Um deles, candidato também nas eleições passadas, Samuel Doria, é quem detêm a marca da Burger King na Bolívia. Seu lema, pintado nas paredes daqui de Cochabamba: “Fazer Bolívia voltar a trabalhar”. Expressa outro preconceito: o de que a região ocidental do país, em que está La Paz e os estados de maioria esmagadora de indígenas, vivem do Estado, de políticas sociais, de subsídios, etc., enquanto o dinamismo e o trabalho ficariam por conta da região majoritariamente branca – a região oriental.

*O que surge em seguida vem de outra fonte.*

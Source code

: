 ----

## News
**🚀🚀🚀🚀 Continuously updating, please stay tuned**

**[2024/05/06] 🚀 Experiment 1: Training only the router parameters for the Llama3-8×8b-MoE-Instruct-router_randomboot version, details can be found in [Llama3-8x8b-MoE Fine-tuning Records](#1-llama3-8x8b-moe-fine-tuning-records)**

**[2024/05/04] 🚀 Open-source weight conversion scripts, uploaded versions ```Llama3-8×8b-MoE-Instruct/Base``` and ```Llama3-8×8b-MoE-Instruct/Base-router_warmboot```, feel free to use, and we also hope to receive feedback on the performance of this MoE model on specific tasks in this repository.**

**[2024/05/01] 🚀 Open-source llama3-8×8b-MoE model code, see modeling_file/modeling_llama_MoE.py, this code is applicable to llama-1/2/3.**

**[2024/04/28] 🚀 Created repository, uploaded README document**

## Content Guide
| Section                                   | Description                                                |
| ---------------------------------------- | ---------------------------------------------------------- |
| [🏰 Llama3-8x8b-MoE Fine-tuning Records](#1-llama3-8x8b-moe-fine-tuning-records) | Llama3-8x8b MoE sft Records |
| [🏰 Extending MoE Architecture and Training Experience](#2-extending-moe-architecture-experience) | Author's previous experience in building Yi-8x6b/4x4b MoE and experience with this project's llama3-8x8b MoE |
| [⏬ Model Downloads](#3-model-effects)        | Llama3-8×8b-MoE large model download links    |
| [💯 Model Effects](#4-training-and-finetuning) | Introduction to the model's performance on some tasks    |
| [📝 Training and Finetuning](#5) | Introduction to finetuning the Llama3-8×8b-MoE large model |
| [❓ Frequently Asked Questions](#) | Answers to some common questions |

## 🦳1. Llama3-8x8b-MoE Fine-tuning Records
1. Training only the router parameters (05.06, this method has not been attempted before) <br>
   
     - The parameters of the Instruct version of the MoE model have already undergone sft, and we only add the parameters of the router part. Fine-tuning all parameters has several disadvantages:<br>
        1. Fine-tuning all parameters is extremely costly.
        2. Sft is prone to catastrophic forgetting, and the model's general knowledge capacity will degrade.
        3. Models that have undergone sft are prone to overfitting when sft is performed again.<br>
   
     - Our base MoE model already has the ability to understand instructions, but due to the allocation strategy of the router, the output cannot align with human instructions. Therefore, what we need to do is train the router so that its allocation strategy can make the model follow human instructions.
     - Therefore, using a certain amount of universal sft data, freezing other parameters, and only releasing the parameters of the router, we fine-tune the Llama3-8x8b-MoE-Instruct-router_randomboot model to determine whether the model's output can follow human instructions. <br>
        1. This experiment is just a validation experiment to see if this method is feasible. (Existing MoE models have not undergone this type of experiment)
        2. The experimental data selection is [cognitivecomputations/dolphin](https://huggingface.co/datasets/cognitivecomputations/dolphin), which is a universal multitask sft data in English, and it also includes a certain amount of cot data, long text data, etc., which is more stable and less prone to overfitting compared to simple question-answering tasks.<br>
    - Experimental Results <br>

Depois de tentativas de deslegitimação do governo, promovendo projetos autonômicos nas províncias, de forma violenta, a direita se viu derrotada na consulta sobre confirmação de mandatos em agosto do ano passado. Diante dos resultados, promoveu atos violentos de ocupação de prédios do governo federal, agressão a fucnionarios públicos, até que um dos governadores da região oriental, do estado de Pando -, reprimiu uma mobilização de camponeses, matando a vários deles. Isso por si só já gerou seu isolamento, mas o governo passou a atuar, com a prisão do governador e uma grande mobilização de 100 mil pessoas dirigidas por Evo Morales em La Paz. A oposição passou à defensiva, derrotada politicamente. Um dos reflexos dessa derrota é não ter conseguido se unificar e lançar vários candidatos.

A vitória de Evo Morales, com maioria – com a possibilidade de chegar a 2/3 no Senado – permitirá que todo o processo, recém iniciado, de refundação do Estado boliviano, com todo o novo embasamento legal que isso requer, poderá ser feito conforme as orientações do governo. A direita ainda não está derrotada economicamente, dispõe de grande poder econômico – ainda que enfraquecido – e do poder midiático, graças ao monopólio que exerce, tal como acontece nos outros países do continente.

Mas, a três anos e meio da sua primeira eleição, o governo boliviano caminha, seguro, para a sua consolidação. Elabora neste momento uma lei de gestão pública do novo Estado multinacional e autonômico, avançando no projeto de refundação do Estado boliviano. O ex-presidente Sanchez de Losada, refugiado nos EUA, com pedido de extradição pelo governo boliviano para responder na Justiça pelas dezenas de mortes de responsabilidade do seu governo, quando tentava evitar sua queda, representa bem o “mafioso com sapato”. Evo, de sandálias, a saberia indígena, camponesa, popular, que para os preconceitos racistas aparece como “ignorância”.